I'm building an object database. In different places, it uses four different categories of IDs, depending on requirements:

1. Compact sequential is used, obviously, where order matters. It has the drawback of requiring a coordination with a singleton. (This can be sharded/vectorized, of course.) Aside from that, it also leaks the number of objects/transactions, just by looking for the highest number available. Can be varint-encoded very nicely.

2. Compact non-sequential is used where I need a small identifier, but not leak the number of objects. Since it's compact, I must still guarantee uniqueness as in (1). This is currently implemented using a block cipher on top of the compact sequential ID generator. The drawback of this is that the domain may still be in guessable territory, depending on how much is generated. A 64-bit integer filled with 4B only requires 4B guesses to hit a collision. I don't use this much. The key can never be rotated: a key number would eat up precious bits.

3. Sparse random, used where non-guessability is important, aside from not leaking rates/counts. Take a Google Docs sharable link as an example. I doubt YouTube cares about this. This is where something like a 128-bit number like UUID or ULID shines. The space is large enough that uniqueness is assumed, given a decent PRNG.

Sure, I try to use the nicest one at any given point (e.g. using a compact sequential instead of non-sequential during debugging.) But fact is that sparse random just tick more boxes.

4) Sparse, human readable. For "vouchers". They are bearer tokens that give requests more powers, e.g. to create an account or act as admin. These should be reasonably human readable, so they can be spoken. They obviously need to be sparse and hard to guess, which requires a trade-off in length.

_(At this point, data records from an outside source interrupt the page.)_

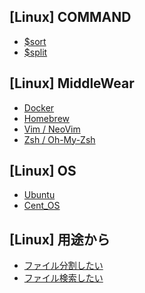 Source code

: ## [Linux] COMMAND
<!-- - [$cd](command_) -->
<!-- - [$find](command_) -->
<!-- - [$grep](command_) -->
<!-- - [$ls](command_)  -->
<!-- - [$mkdir](command_) -->
<!-- - [$pwd](command_) -->
<!-- - [$rm](command_) -->
- [$sort](command_sort)
- [$split](command_split)


## [Linux] MiddleWear
- [Docker](middlewear_docker)
- [Homebrew](middlewear_brew)
- [Vim / NeoVim](middlewear_vim)
- [Zsh / Oh-My-Zsh](middlewear_zsh)


## [Linux] OS
- [Ubuntu](os_ubuntu)
- [Cent_OS](os_cent_os)


## [Linux] 用途から
- [ファイル分割したい](want_)
- [ファイル検索したい](want_)
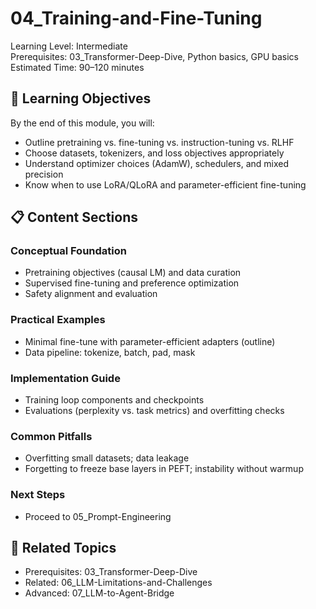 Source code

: # 04_Training-and-Fine-Tuning

Learning Level: Intermediate  
Prerequisites: 03_Transformer-Deep-Dive, Python basics, GPU basics  
Estimated Time: 90–120 minutes

## 🎯 Learning Objectives

By the end of this module, you will:

- Outline pretraining vs. fine-tuning vs. instruction-tuning vs. RLHF
- Choose datasets, tokenizers, and loss objectives appropriately
- Understand optimizer choices (AdamW), schedulers, and mixed precision
- Know when to use LoRA/QLoRA and parameter-efficient fine-tuning

## 📋 Content Sections

### Conceptual Foundation

- Pretraining objectives (causal LM) and data curation
- Supervised fine-tuning and preference optimization
- Safety alignment and evaluation

### Practical Examples

- Minimal fine-tune with parameter-efficient adapters (outline)
- Data pipeline: tokenize, batch, pad, mask

### Implementation Guide

- Training loop components and checkpoints
- Evaluations (perplexity vs. task metrics) and overfitting checks

### Common Pitfalls

- Overfitting small datasets; data leakage
- Forgetting to freeze base layers in PEFT; instability without warmup

### Next Steps

- Proceed to 05_Prompt-Engineering

## 🔗 Related Topics

- Prerequisites: 03_Transformer-Deep-Dive
- Related: 06_LLM-Limitations-and-Challenges
- Advanced: 07_LLM-to-Agent-Bridge
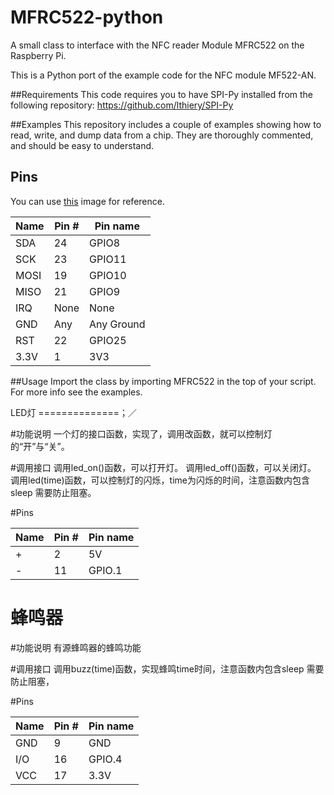 MFRC522-python
==============

A small class to interface with the NFC reader Module MFRC522 on the Raspberry Pi.

This is a Python port of the example code for the NFC module MF522-AN.

##Requirements
This code requires you to have SPI-Py installed from the following repository:
https://github.com/lthiery/SPI-Py

##Examples
This repository includes a couple of examples showing how to read, write, and dump data from a chip. They are thoroughly commented, and should be easy to understand.

## Pins
You can use [this](http://i.imgur.com/y7Fnvhq.png) image for reference.

| Name | Pin # | Pin name   |
|------|-------|------------|
| SDA  | 24    | GPIO8      |
| SCK  | 23    | GPIO11     |
| MOSI | 19    | GPIO10     |
| MISO | 21    | GPIO9      |
| IRQ  | None  | None       |
| GND  | Any   | Any Ground |
| RST  | 22    | GPIO25     |
| 3.3V | 1     | 3V3        |

##Usage
Import the class by importing MFRC522 in the top of your script. For more info see the examples.


LED灯
==============；／

#功能说明
一个灯的接口函数，实现了，调用改函数，就可以控制灯的“开”与“关”。

#调用接口
调用led_on()函数，可以打开灯。
调用led_off()函数，可以关闭灯。
调用led(time)函数，可以控制灯的闪烁，time为闪烁的时间，注意函数内包含sleep 需要防止阻塞。

#Pins

| Name | Pin # | Pin name   |
|------|-------|------------|
|  +   | 2     | 5V         |
|  -   | 11    | GPIO.1     |

蜂鸣器
==============

#功能说明
有源蜂鸣器的蜂鸣功能

#调用接口
调用buzz(time)函数，实现蜂鸣time时间，注意函数内包含sleep 需要防止阻塞，

#Pins

| Name | Pin # | Pin name   |
|------|-------|------------|
|  GND |   9   |    GND     |
|  I/O |   16  |   GPIO.4   |
|  VCC |   17  |    3.3V    |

I present them in three ways: base32, english words and QR-code. Pick one; they all do the same. For copy-pasting, base32 might be best (or base58, by all means.)

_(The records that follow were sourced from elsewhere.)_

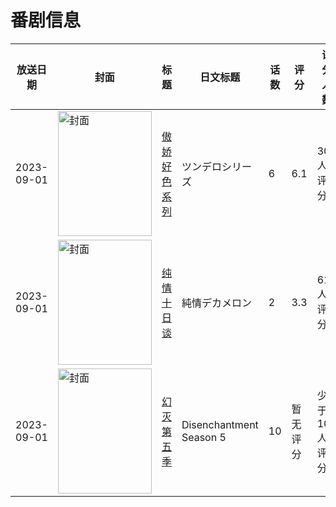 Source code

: # 番剧信息

|放送日期|封面|标题|日文标题|话数|评分|评分人数|
|---|---|---|---|---|---|---|
|2023-09-01|<img src="/img/no_icon_subject.png" alt="封面" style="width:150px;height:200px;object-fit:cover;">|[傲娇好色系列](https://bangumi.tv/subject/437694)|ツンデロシリーズ|6|6.1|301人评分|
|2023-09-01|<img src="/img/no_icon_subject.png" alt="封面" style="width:150px;height:200px;object-fit:cover;">|[纯情十日谈](https://bangumi.tv/subject/445452)|純情デカメロン|2|3.3|61人评分|
|2023-09-01|<img src="//lain.bgm.tv/pic/cover/c/65/8e/448366_NiYir.jpg" alt="封面" style="width:150px;height:200px;object-fit:cover;">|[幻灭 第五季](https://bangumi.tv/subject/448366)|Disenchantment Season 5|10|暂无评分|少于10人评分|
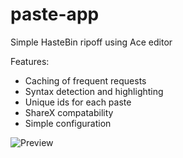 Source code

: # paste-app
Simple HasteBin ripoff using Ace editor

Features:
  - Caching of frequent requests
  - Syntax detection and highlighting
  - Unique ids for each paste
  - ShareX compatability
  - Simple configuration

![Preview](http://i.imgur.com/8b4JFCO.png)
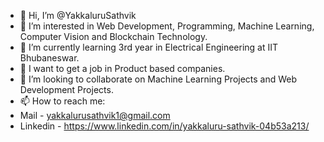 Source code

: - 👋 Hi, I’m @YakkaluruSathvik
- 👀 I’m interested in Web Development, Programming, Machine Learning, Computer Vision and Blockchain Technology.
- 🌱 I’m currently learning 3rd year in Electrical Engineering at IIT Bhubaneswar.
- 💞️ I want to get a job in Product based companies. 
- 💞️ I’m looking to collaborate on Machine Learning Projects and Web Development Projects.
- 📫 How to reach me: 
- Mail - yakkalurusathvik1@gmail.com
- Linkedin - https://www.linkedin.com/in/yakkaluru-sathvik-04b53a213/

<!---
YakkaluruSathvik/YakkaluruSathvik is a ✨ special ✨ repository because its `README.md` (this file) appears on your GitHub profile.
You can click the Preview link to take a look at your changes.
--->
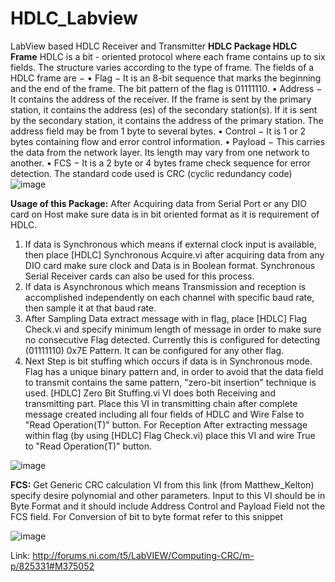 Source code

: # HDLC_Labview
LabView based HDLC Receiver and Transmitter
**HDLC Package
HDLC Frame**
HDLC is a bit - oriented protocol where each frame contains up to six fields. The structure varies according to the type of frame. The fields of a HDLC frame are −
•	Flag − It is an 8-bit sequence that marks the beginning and the end of the frame. The bit pattern of the flag is 01111110.
•	Address − It contains the address of the receiver. If the frame is sent by the primary station, it contains the address (es) of the secondary station(s). If it is sent by the secondary station, it contains the address of the primary station. The address field may be from 1 byte to several bytes.
•	Control − It is 1 or 2 bytes containing flow and error control information.
•	Payload − This carries the data from the network layer. Its length may vary from one network to another.
•	FCS − It is a 2 byte or 4 bytes frame check sequence for error detection. The standard code used is CRC (cyclic redundancy code)
 ![image](https://user-images.githubusercontent.com/18642297/167612254-ec2f632b-c8f0-4f27-878c-d731e9a651e5.png)

**Usage of this Package:**
After Acquiring data from Serial Port or any DIO card on Host make sure data is in bit oriented format as it is requirement of HDLC.
1.	If data is Synchronous which means if external clock input is available, then place [HDLC] Synchronous Acquire.vi after acquiring data from any DIO card make sure clock and Data is in Boolean format. 
Synchronous Serial Receiver cards can also be used for this process.
2.	If data is Asynchronous which means Transmission and reception is accomplished independently on each channel with specific baud rate, then sample it at that baud rate.
3.	After Sampling Data extract message with in flag, place [HDLC] Flag Check.vi and specify minimum length of message in order to make sure no consecutive Flag detected. 
Currently this is configured for detecting (01111110) 0x7E Pattern. It can be configured for any other flag.
4.	Next Step is bit stuffing which occurs if data is in Synchronous mode. Flag has a unique binary pattern and, in order to avoid that the data field to transmit contains the same pattern, "zero-bit insertion" technique is used. [HDLC] Zero Bit Stuffing.vi VI does both Receiving and transmitting part. Place this VI in transmitting chain after complete message created including all four fields of HDLC and Wire False to "Read Operation(T)" button. For Reception After extracting message within flag (by using [HDLC] Flag Check.vi) place this VI and wire True to "Read Operation(T)" button.


![image](https://user-images.githubusercontent.com/18642297/167612355-11488a62-0a71-4fbb-ab03-9eb7f2ce8959.png)


**FCS:**
Get Generic CRC calculation VI from this link (from Matthew_Kelton) specify desire polynomial and other parameters. Input to this VI should be in Byte Format and it should include Address Control and Payload Field not the FCS field.
For Conversion of bit to byte format refer to this snippet
 
 ![image](https://user-images.githubusercontent.com/18642297/167613379-ae7c6922-ead7-43a9-864b-409035a57dc3.png)


Link: http://forums.ni.com/t5/LabVIEW/Computing-CRC/m-p/825331#M375052
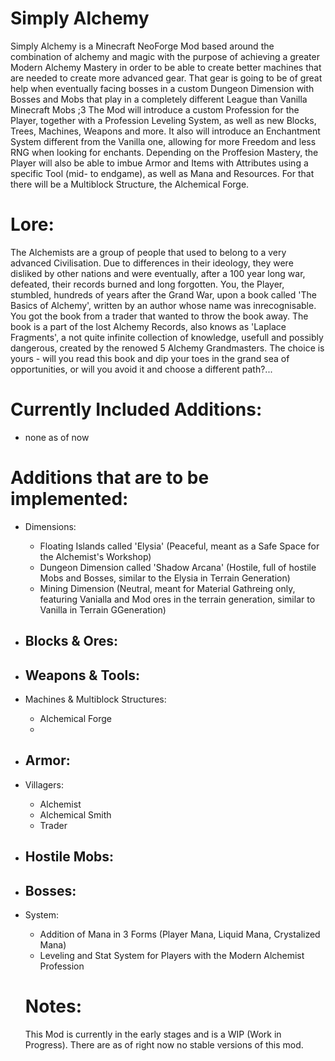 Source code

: Simply Alchemy
==============

Simply Alchemy is a Minecraft NeoForge Mod based around the combination of alchemy and magic with the purpose of achieving a greater
Modern Alchemy Mastery in order to be able to create better machines that are needed to create more advanced gear. That gear is going
to be of great help when eventually facing bosses in a custom Dungeon Dimension with Bosses and Mobs that play in a completely
different League than Vanilla Minecraft Mobs ;3
The Mod will introduce a custom Profession for the Player, together with a Profession Leveling System, as well as new Blocks, Trees,
Machines, Weapons and more. It also will introduce an Enchantment System different from the Vanilla one, allowing for more Freedom and
less RNG when looking for enchants. Depending on the Proffesion Mastery, the Player will also be able to imbue Armor and Items with
Attributes using a specific Tool (mid- to endgame), as well as Mana and Resources. For that there will be a Multiblock Structure, the
Alchemical Forge.

Lore:
=====

The Alchemists are a group of people that used to belong to a very advanced Civilisation. Due to differences in their ideology, they
were disliked by other nations and were eventually, after a 100 year long war, defeated, their records burned and long forgotten. You,
the Player, stumbled, hundreds of years after the Grand War, upon a book called 'The Basics of Alchemy', written by an author whose name
was inrecognisable. You got the book from a trader that wanted to throw the book away. The book is a part of the lost Alchemy Records,
also knows as 'Laplace Fragments', a not quite infinite collection of knowledge, usefull and possibly dangerous, created by the renowed
5 Alchemy Grandmasters. The choice is yours - will you read this book and dip your toes in the grand sea of opportunities, or will you
avoid it and choose a different path?...

Currently Included Additions:
=============================

- none as of now

Additions that are to be implemented:
=====================================

- Dimensions:
  - Floating Islands called 'Elysia' (Peaceful, meant as a Safe Space for the Alchemist's Workshop)
  - Dungeon Dimension called 'Shadow Arcana' (Hostile, full of hostile Mobs and Bosses, similar to the Elysia in Terrain Generation)
  - Mining Dimension (Neutral, meant for Material Gathreing only, featuring Vanialla and Mod ores in the terrain generation, similar
    to Vanilla in Terrain GGeneration)

- Blocks & Ores:
  - 

- Weapons & Tools:
  - 

- Machines & Multiblock Structures:
  - Alchemical Forge
  -  
 
- Armor:
  - 
  
- Villagers:
  - Alchemist
  - Alchemical Smith
  - Trader
 
- Hostile Mobs:
  - 

- Bosses:
  - 
    
- System:
  - Addition of Mana in 3 Forms (Player Mana, Liquid Mana, Crystalized Mana)
  - Leveling and Stat System for Players with the Modern Alchemist Profession

  Notes:
  ======

  This Mod is currently in the early stages and is a WIP (Work in Progress). There are as of right now no stable versions of this mod.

For shouting to a colleague, the sequence of english words might be better. I'd add other languages as needed: it's just a fixed list of words. The nice thing is it can encode the sequence in base-500 or base-1000 without being obnoxious. (The Matrix protocol and others use emoji lists, but it's the same idea. [1]) Finally, if you have a phone in your pocket or camera on your computer, perhaps the QR-code is the easiest way to use the voucher code.

[1] Actually, IIRC, Matrix only uses 64 emojis, which feels a bit wasteful.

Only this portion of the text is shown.